TASK STATEMENT:
Restate word for word the entries below, starting with the line with "done in Python)" and continuing through the line with "- **Desktop 3D". Include both of those lines and no others.
*** Block opens ***
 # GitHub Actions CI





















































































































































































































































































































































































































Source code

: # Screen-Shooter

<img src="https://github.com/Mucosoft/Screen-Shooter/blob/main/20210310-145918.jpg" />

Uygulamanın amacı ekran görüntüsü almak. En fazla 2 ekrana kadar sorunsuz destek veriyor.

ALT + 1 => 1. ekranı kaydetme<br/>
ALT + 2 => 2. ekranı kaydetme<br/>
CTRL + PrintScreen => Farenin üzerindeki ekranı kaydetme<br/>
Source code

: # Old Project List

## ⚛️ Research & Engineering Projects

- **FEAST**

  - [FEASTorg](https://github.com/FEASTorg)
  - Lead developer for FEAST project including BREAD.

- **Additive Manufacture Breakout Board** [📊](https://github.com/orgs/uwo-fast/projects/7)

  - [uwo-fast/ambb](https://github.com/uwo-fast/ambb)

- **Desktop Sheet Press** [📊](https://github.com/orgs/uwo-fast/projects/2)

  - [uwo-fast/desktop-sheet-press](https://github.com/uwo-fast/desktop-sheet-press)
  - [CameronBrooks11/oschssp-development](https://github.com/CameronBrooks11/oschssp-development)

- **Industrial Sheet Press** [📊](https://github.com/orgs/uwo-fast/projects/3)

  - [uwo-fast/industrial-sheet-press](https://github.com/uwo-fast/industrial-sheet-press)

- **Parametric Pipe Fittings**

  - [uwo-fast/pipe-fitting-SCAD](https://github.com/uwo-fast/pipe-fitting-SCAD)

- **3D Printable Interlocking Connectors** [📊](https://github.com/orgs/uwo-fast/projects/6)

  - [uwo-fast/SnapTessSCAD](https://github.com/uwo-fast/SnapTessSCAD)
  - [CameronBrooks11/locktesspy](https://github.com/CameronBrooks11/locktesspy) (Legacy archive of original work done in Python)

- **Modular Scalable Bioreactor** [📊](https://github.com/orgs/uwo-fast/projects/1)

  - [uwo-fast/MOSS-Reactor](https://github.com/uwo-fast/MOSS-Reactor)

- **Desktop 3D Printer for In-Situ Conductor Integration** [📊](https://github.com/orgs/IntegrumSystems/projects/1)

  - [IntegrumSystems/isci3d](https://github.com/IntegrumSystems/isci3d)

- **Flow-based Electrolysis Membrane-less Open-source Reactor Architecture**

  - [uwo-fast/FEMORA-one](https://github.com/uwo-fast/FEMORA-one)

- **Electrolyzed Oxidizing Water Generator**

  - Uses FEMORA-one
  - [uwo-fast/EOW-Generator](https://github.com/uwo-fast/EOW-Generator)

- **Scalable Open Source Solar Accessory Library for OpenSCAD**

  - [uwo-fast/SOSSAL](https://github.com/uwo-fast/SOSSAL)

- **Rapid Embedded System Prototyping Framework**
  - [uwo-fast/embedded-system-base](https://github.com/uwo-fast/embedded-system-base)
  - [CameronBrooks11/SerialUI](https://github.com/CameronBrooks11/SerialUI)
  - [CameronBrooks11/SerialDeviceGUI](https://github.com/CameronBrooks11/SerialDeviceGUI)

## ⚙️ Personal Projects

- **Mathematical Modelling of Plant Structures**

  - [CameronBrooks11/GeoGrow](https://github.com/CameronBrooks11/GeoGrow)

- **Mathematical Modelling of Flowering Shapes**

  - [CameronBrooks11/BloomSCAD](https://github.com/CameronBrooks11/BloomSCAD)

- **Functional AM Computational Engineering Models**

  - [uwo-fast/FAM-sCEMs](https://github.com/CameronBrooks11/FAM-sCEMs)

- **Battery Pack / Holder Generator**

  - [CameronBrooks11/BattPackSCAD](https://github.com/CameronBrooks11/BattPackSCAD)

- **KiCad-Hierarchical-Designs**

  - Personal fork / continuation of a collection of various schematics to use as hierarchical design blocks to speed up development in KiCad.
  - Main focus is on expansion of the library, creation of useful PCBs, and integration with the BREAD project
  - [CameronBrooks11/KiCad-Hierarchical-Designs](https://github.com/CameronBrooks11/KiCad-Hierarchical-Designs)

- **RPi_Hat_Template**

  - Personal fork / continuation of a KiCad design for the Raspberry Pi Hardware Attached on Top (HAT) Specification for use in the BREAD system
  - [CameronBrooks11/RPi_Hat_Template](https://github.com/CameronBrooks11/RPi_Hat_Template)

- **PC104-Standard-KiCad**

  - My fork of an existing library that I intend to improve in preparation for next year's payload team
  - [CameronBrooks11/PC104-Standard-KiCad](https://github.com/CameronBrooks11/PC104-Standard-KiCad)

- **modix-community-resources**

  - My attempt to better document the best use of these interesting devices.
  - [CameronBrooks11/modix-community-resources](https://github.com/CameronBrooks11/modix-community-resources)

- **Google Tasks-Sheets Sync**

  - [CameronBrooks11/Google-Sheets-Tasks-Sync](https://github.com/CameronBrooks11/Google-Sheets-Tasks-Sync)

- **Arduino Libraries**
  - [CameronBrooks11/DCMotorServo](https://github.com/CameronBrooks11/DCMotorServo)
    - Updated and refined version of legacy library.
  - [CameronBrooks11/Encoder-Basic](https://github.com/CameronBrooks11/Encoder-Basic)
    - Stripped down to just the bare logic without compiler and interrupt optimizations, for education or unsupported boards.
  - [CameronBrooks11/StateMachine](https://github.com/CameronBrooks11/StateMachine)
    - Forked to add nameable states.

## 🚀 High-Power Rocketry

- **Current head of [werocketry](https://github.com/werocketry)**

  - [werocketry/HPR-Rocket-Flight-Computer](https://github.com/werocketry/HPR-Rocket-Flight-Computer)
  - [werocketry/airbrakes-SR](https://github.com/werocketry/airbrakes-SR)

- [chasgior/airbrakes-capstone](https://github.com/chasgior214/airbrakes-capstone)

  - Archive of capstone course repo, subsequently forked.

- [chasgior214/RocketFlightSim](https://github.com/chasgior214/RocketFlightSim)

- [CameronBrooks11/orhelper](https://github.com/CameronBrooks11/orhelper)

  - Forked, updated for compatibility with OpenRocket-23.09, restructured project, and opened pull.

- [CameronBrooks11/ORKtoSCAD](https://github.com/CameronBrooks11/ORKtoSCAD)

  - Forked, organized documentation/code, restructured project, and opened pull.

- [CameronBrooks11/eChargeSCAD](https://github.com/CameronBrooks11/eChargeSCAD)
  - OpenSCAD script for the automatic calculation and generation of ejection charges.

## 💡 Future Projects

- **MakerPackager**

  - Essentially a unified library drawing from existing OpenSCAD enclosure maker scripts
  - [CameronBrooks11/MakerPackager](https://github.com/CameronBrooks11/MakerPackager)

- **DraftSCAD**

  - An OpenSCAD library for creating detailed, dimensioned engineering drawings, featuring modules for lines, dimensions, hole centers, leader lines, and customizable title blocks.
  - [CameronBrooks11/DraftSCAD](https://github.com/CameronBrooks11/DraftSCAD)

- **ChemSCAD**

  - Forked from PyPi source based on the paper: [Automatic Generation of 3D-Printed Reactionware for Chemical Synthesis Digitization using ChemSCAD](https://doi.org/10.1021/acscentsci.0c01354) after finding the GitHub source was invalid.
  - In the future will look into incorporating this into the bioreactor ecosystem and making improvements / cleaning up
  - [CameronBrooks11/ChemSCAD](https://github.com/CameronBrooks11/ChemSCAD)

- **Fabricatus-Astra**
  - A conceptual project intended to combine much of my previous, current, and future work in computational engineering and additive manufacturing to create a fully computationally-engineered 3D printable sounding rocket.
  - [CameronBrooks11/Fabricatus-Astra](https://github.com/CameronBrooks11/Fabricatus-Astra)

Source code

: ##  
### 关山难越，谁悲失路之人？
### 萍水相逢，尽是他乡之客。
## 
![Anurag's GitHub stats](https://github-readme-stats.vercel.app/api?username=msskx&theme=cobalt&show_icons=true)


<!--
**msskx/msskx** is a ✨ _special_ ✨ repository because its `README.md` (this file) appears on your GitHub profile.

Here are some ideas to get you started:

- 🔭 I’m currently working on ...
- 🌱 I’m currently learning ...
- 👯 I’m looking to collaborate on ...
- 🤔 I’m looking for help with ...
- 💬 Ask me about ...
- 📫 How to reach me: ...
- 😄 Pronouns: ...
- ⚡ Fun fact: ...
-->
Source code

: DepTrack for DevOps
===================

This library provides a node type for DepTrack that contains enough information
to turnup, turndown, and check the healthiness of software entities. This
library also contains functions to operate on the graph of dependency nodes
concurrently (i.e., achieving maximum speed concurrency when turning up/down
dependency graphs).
*** Block closes ***
PROBLEM SOLUTION:
  - [CameronBrooks11/locktesspy](https://github.com/CameronBrooks11/locktesspy) (Legacy archive of original work done in Python)

- **Modular Scalable Bioreactor** [📊](https://github.com/orgs/uwo-fast/projects/1)

  - [uwo-fast/MOSS-Reactor](https://github.com/uwo-fast/MOSS-Reactor)

- **Desktop 3D Printer for In-Situ Conductor Integration** [📊](https://github.com/orgs/IntegrumSystems/projects/1)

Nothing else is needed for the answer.